Abstract: High health care costs and poor health outcomes in the US are concentrated in a small fraction of the population, many of whom have a history of recent hospitalization, and a disproportionate fraction of who are socioeconomically disadvantaged. The Comprehensive Care Physician (CCP) Program we have developed seeks to address the needs of this population by providing patients with the ability to receive care from the same physician in the inpatient and outpatient setting so that they can benefit from the advantages of continuity in the doctor patient relationship. Since 2012, we have developed and tested this model at the University of Chicago in a randomized controlled trial funded by the Center for Medicare and Medicaid Innovation, in which we have enrolled over 1,800 patients, of whom ~90% are African American, with a median income of ~$20,000 per year, and 1-year mortality rate of 15-20%. The results to date are striking with respe ct to patient experience, outcomes, and resource utilization. We think the efficacy of this model comes from the deep connection that our CCP doctors and teams develop with patients, understanding them as individuals and recognizing and beginning to address the deeper social determinants of their health.

 

Nevertheless, even as we have pushed the boundaries of traditional health care, for example, by great efforts from clinic staff to connect with patients and by establishing a home care program, we have seen the limits of traditional health care. Many of CCP patients still do not engage fully in care; 1/3 attend <2 clinic visits in the year after enrollment or miss more than 1/2 of scheduled visits. These patients who do not engage in the program cost  more per year and have worse outcomes than patients who do engage, with differences that grow over time. Thus, there may be great potential for savings and improved outcomes if we can learn how to better engage and serve these patients. Talking to patients in clinic, on the phone, visiting them in their homes and communities with the people in their lives, and discussing their needs with them more formally in focus groups, we have come to believe that to better serve them we need a greater presence in their daily lives to address challenges of life made more difficult by poverty, and to provide emotional, social, and spiritual support.

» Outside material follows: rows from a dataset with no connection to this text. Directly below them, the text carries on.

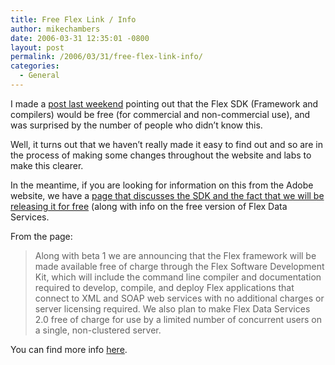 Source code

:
 ```yaml
---
title: Free Flex Link / Info
author: mikechambers
date: 2006-03-31 12:35:01 -0800
layout: post
permalink: /2006/03/31/free-flex-link-info/
categories:
  - General
---
```



I made a [post last weekend][1] pointing out that the Flex SDK (Framework and compilers) would be free (for commercial and non-commercial use), and was surprised by the number of people who didn&#8217;t know this.

Well, it turns out that we haven&#8217;t really made it easy to find out and so are in the process of making some changes throughout the website and labs to make this clearer.

In the meantime, if you are looking for information on this from the Adobe website, we have a [page that discusses the SDK and the fact that we will be releasing it for free][2] (along with info on the free version of Flex Data Services.

From the page:

> Along with beta 1 we are announcing that the Flex framework will be made available free of charge through the Flex Software Development Kit, which will include the command line compiler and documentation required to develop, compile, and deploy Flex applications that connect to XML and SOAP web services with no additional charges or server licensing required. We also plan to make Flex Data Services 2.0 free of charge for use by a limited number of concurrent users on a single, non-clustered server.

You can find more info [here][2].

 [1]: http://weblogs.macromedia.com/mesh/archives/2006/03/flex_is_free.cfm
 [2]: http://labs.macromedia.com/wiki/index.php/Flex:SDK_Announcement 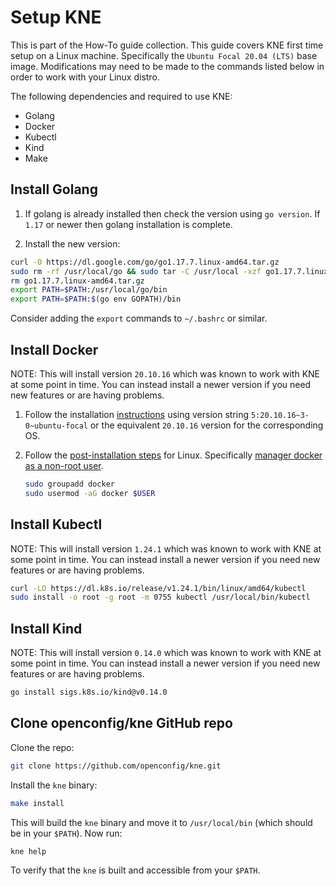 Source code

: # Setup KNE

This is part of the How-To guide collection. This guide covers KNE first time
setup on a Linux machine. Specifically the `Ubuntu Focal 20.04 (LTS)` base
image. Modifications may need to be made to the commands listed below in order
to work with your Linux distro.

The following dependencies and required to use KNE:

* Golang
* Docker
* Kubectl
* Kind
* Make

## Install Golang

1. If golang is already installed then check the version using `go version`. If `1.17` or newer then golang installation is complete.

1. Install the new version:

  ```bash
  curl -O https://dl.google.com/go/go1.17.7.linux-amd64.tar.gz
  sudo rm -rf /usr/local/go && sudo tar -C /usr/local -xzf go1.17.7.linux-amd64.tar.gz
  rm go1.17.7.linux-amd64.tar.gz
  export PATH=$PATH:/usr/local/go/bin
  export PATH=$PATH:$(go env GOPATH)/bin
  ```

  Consider adding the `export` commands to `~/.bashrc` or similar.

## Install Docker

NOTE: This will install version `20.10.16` which was known to work with KNE at
some point in time. You can instead install a newer version if you need new
features or are having problems.

1. Follow the installation [instructions](https://docs.docker.com/engine/install/ubuntu/#install-using-the-repository) using version string `5:20.10.16~3-0~ubuntu-focal` or the equivalent `20.10.16` version for the corresponding OS.

1. Follow the
    [post-installation steps](https://docs.docker.com/engine/install/linux-postinstall/#manage-docker-as-a-non-root-user)
    for Linux. Specifically
    [manager docker as a non-root user](https://docs.docker.com/engine/install/linux-postinstall/#manage-docker-as-a-non-root-user).

    ```bash
    sudo groupadd docker
    sudo usermod -aG docker $USER
    ```

## Install Kubectl

NOTE: This will install version `1.24.1` which was known to work with KNE at
some point in time. You can instead install a newer version if you need new
features or are having problems.

```bash
curl -LO https://dl.k8s.io/release/v1.24.1/bin/linux/amd64/kubectl
sudo install -o root -g root -m 0755 kubectl /usr/local/bin/kubectl
```

## Install Kind

NOTE: This will install version `0.14.0` which was known to work with KNE at
some point in time. You can instead install a newer version if you need new
features or are having problems.

```bash
go install sigs.k8s.io/kind@v0.14.0
```

## Clone openconfig/kne GitHub repo

Clone the repo:

```bash
git clone https://github.com/openconfig/kne.git
```

Install the `kne` binary:

```bash
make install
```

This will build the `kne` binary and move it to `/usr/local/bin` (which should be in your
`$PATH`). Now run:

```bash
kne help
```

To verify that the `kne` is built and accessible from your `$PATH`.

Our proposed Comprehensive Care, Community and Culture Program (C4P) will build on the success of our CCP Program to address social determinants of health and better engage patients at high risk of hospitalization. We will provide C4P patients access to community health workers (CHWs) and to cultural and educational opportunities to help them solve critical challenges of daily life, and provide emotional, social, and spiritual support that can ameliorate social isolation to promote health and well-being.